It's consider this from NPR.
NPR investigative correspondent Tom Dreisbach has today's story.
Good morning and welcome to the New Hampshire House Executive Departments and Administration Committee.
It was a gray morning in January in a gray committee room for the New Hampshire State Legislature
when Representative Lauren Selig started testifying.
And I'm here to introduce HB 1162.
New Hampshire requires public schools to teach about genocide and the Holocaust.
And Selig's on this state commission that sets standards and helps provide lesson plans.
to further enhance their ability to teach about Holocaust and genocide.
She's a Democrat and Jewish herself,
but the commission includes people of different backgrounds.
It's nonpartisan.
That morning, Selig was introducing a bill
to extend the commission's term for just a few more years.
She told me it was literally one sentence long.
And we anticipated the hearing for that bill
would be very quick,
because we couldn't imagine anyone would have an objection
to extending this commission.
And that's all I'm asking for
has a three-year extension. Thank you.
You're like, I'm just going to get through this real quick, and then we'll move on to other things.

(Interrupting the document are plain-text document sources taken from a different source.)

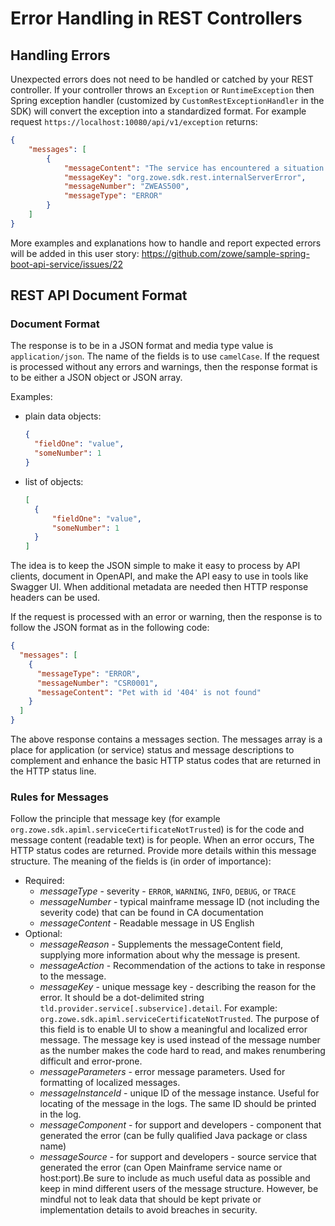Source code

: # Error Handling in REST Controllers

## Handling Errors

Unexpected errors does not need to be handled or catched by your REST controller. If your controller throws an `Exception` or `RuntimeException` then Spring exception handler (customized by `CustomRestExceptionHandler` in the SDK) will convert the exception into a standardized format. For example request `https://localhost:10080/api/v1/exception` returns:

```json
{
    "messages": [
        {
            "messageContent": "The service has encountered a situation it doesn't know how to handle. Please contact support for further assistance. More details are available in the log under message instance ID: 9912494f-6c02-49e4-a6af-a46040d0890d",
            "messageKey": "org.zowe.sdk.rest.internalServerError",
            "messageNumber": "ZWEAS500",
            "messageType": "ERROR"
        }
    ]
}
```

More examples and explanations how to handle and report expected errors will be added in this user story: <https://github.com/zowe/sample-spring-boot-api-service/issues/22>

## REST API Document Format

### Document Format

The response is to be in a JSON format and media type value is `application/json`. The name of the fields is to use `camelCase`. If the request is processed without any errors and warnings, then the response format is to be either a JSON object or JSON array.

Examples:

- plain data objects:

  ```json
  {
    "fieldOne": "value",
    "someNumber": 1
  }
  ```

- list of objects:

  ```json
  [
    {
        "fieldOne": "value",
        "someNumber": 1
    }
  ]
  ```

The idea is to keep the JSON simple to make it easy to process by API clients, document in OpenAPI, and make the API easy to use in tools like Swagger UI. When additional metadata are needed then HTTP response headers can be used.

If the request is processed with an error or warning, then the response is to follow the JSON format as in the following code:

```json
{
  "messages": [
    {
      "messageType": "ERROR",
      "messageNumber": "CSR0001",
      "messageContent": "Pet with id '404' is not found"
    }
  ]
}
```

The above response contains a messages section. The messages array is a place for application (or service) status and message descriptions to complement and enhance the basic HTTP status codes that are returned in the HTTP status line.

### Rules for Messages

Follow the principle that message key (for example `org.zowe.sdk.apiml.serviceCertificateNotTrusted`) is for the code and message content (readable text) is for people. When an error occurs, The HTTP status codes are returned. Provide more details within this message structure. The meaning of the fields is (in order of importance):

- Required:
  - *messageType* - severity - `ERROR`, `WARNING`, `INFO`, `DEBUG`, or `TRACE`
  - *messageNumber* - typical mainframe message ID (not including the severity code) that can be found in CA documentation
  - *messageContent* - Readable message in US English
- Optional:
  - *messageReason* - Supplements the messageContent field, supplying more information about why the message is present.
  - *messageAction* - Recommendation of the actions to take in response to the message.
  - *messageKey* - unique message key - describing the reason for the error. It should be a dot-delimited string `tld.provider.service[.subservice].detail`. For example: `org.zowe.sdk.apiml.serviceCertificateNotTrusted`. The purpose of this field is to enable UI to show a meaningful and localized error message. The message key is used instead of the message number as the number makes the code hard to read, and makes renumbering difficult and error-prone.
  - *messageParameters* - error message parameters. Used for formatting of localized messages.
  - *messageInstanceId* - unique ID of the message instance. Useful for locating of the message in the logs. The same ID should be printed in the log.
  - *messageComponent* - for support and developers - component that generated the error (can be fully qualified Java package or class name)
  - *messageSource* - for support and developers - source service that generated the error (can Open Mainframe service name or host:port).Be sure to include as much useful data as possible and keep in mind different users of the message structure. However, be mindful not to leak data that should be kept private or implementation details to avoid breaches in security.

Absolutely. Except we were wrong.
Morning, Madam Chair. Members of the committee, I'm State Representative Matt Saborin de Chuanier.
And today I'm an interesting amendment.
Selig watched as a young Republican state representative started testifying.
His name is Matt Saborin di Schwanier.
And as he himself admits, it's kind of a mouthful.
He brought with him a big pile of books with titles,
like mischronicling Auschwitz and debating the Holocaust.
And as he kept talking, Selig realized that these were not standard history books.
They came from an extremist group that calls the murder of 6 million Jews in the Holocaust a hoax.
They ask tough questions and conduct professional research, something that we should all take seriously.
And Saborand Dish one year was proposing that the leader of this group get a seat on the state commission.
He requested that the committee accept an amendment from him.
to put a member of the specific Holocaust denier group on the commission.
If we were going to have Holocaust and genocide education taught in New Hampshire Public Schools,
which I think it should be, it needs to be accurate and reliable.
And he was then followed by some of his associates.
Those associates included a man who leads weekly protests outside a synagogue in Michigan.
Another writes for white nationalist websites and is called for the government
to seize the property of Jewish people.
And then the group's leader spoke.
So my name is Germa Rudolph.
Germar Rudolph is a German immigrant and a longtime activist in the Holocaust denial movement.
For decades, he has denied the overwhelming evidence that Nazis used gas chambers to commit mass murder.
Rudolph said the commission needed someone like him, someone with, quote, unparalleled insight into the Holocaust.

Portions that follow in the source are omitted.